Courting the Kalenjin: The failure of dynasticism and the strength of the ODM wave in Kenya's Rift Valley province
Gabrielle Lynch (G.lynch{at}leeds.ac.uk) is a Lecturer in Africa and the Politics of Development at the School of Politics and International Studies, University of Leeds. The arguments in this article are informed by fieldwork undertaken in 2004, 2005, December 2007–January 2008, and July 2008. The author would like to thank Tania Edwards and Susanne Mueller for their helpful comments. The arguments presented were developed in conversations with David Anderson and many friends and interviewees who have made research over the years possible and fruitful.

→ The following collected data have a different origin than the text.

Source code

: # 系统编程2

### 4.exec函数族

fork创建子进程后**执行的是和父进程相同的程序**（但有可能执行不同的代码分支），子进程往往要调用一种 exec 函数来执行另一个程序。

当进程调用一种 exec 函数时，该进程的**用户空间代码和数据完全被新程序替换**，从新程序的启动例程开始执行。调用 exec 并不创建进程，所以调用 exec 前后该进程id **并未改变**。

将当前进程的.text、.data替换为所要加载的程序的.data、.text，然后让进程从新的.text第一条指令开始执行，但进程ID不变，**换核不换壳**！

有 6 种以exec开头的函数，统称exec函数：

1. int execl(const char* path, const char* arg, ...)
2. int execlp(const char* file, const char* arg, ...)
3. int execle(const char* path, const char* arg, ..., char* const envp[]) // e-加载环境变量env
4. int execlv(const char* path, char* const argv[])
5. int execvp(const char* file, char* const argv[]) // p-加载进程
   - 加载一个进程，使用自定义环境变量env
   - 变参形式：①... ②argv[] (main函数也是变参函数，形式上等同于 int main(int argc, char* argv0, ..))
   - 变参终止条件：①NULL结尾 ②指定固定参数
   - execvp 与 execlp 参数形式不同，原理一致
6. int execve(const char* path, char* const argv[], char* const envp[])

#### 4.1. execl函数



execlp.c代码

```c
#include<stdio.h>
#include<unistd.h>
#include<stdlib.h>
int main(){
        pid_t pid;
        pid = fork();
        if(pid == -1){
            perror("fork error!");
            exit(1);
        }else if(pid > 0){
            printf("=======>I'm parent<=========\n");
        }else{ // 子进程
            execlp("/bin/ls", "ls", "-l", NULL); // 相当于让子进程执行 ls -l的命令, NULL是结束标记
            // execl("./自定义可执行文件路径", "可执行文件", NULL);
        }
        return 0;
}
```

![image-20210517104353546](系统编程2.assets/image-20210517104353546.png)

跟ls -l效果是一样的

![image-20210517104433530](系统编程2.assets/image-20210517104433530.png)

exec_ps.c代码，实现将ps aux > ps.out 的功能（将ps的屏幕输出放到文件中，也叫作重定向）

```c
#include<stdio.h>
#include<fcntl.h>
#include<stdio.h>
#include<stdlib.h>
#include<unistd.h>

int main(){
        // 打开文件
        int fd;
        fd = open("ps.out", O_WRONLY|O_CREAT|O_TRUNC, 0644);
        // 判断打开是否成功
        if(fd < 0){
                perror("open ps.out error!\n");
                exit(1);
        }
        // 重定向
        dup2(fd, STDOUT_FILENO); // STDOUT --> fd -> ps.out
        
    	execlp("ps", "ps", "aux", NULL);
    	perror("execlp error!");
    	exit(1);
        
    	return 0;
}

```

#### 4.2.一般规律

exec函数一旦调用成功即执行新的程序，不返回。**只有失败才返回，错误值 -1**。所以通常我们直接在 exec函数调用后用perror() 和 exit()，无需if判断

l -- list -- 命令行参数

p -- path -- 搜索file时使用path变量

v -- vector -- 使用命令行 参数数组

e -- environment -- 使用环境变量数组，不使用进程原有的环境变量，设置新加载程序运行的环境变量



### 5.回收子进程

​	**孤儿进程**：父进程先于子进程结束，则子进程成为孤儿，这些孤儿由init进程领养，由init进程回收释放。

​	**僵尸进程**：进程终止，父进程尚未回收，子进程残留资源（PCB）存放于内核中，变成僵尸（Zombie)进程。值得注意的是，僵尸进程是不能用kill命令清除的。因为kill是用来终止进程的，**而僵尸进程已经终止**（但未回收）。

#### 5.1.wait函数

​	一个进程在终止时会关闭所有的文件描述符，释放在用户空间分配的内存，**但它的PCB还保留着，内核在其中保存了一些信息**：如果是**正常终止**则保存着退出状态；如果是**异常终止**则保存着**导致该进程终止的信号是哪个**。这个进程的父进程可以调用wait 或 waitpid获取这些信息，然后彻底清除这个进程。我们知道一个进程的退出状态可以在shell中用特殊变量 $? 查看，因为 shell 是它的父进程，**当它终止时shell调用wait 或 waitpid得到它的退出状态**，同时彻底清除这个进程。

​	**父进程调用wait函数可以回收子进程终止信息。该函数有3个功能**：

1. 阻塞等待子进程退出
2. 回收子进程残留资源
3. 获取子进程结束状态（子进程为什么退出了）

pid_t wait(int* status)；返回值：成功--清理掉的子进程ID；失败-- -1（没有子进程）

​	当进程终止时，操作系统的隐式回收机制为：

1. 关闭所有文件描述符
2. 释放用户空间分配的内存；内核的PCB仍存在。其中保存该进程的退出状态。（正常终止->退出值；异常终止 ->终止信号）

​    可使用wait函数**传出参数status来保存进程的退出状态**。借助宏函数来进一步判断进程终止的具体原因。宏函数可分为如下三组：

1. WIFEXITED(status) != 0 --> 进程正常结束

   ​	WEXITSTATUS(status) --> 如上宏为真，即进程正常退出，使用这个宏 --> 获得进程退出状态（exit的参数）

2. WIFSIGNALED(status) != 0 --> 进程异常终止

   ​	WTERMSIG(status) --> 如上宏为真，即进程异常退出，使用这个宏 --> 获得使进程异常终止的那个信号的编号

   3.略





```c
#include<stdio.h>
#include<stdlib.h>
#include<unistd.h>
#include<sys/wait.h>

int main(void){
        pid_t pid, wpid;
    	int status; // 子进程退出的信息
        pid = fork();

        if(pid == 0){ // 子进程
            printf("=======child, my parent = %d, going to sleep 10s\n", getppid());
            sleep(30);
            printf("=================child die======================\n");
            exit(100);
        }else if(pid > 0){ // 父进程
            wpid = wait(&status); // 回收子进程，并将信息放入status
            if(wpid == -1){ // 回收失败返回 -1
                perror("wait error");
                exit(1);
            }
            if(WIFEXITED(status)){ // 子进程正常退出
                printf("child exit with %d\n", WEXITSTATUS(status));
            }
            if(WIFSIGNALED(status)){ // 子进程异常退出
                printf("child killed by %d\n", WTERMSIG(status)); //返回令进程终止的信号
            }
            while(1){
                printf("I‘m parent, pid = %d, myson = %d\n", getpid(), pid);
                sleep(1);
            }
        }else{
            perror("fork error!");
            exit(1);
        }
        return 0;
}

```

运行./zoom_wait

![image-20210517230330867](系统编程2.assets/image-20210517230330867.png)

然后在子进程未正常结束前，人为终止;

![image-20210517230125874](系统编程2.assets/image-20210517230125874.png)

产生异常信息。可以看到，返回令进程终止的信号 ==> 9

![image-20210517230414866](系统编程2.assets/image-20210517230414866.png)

This article explains the strength of the ODM wave in the 2007 Kenyan election and the popular rejection of Daniel arap Moi's call to re-elect President Mwai Kibaki across the Kalenjin areas of the Rift Valley. It examines the election campaigns, voting patterns, and aftermath of the contested election, and reveals why most Kalenjin dismissed Moi's pleas as self-interested and were instead drawn towards the pledges and leadership of the Orange Democratic Movement (ODM). The article discusses how a strongly ethnicized discourse of persecution and bias was interwoven with narratives of past and potential injustice, leading to the vilification of the Kibaki regime and the casting of ODM as the vehicle of meaningful change. In addition, it argues that local understandings and interpretations of the past and present provide the relevant context for understanding subsequent violence and attacks on the Kikuyu community.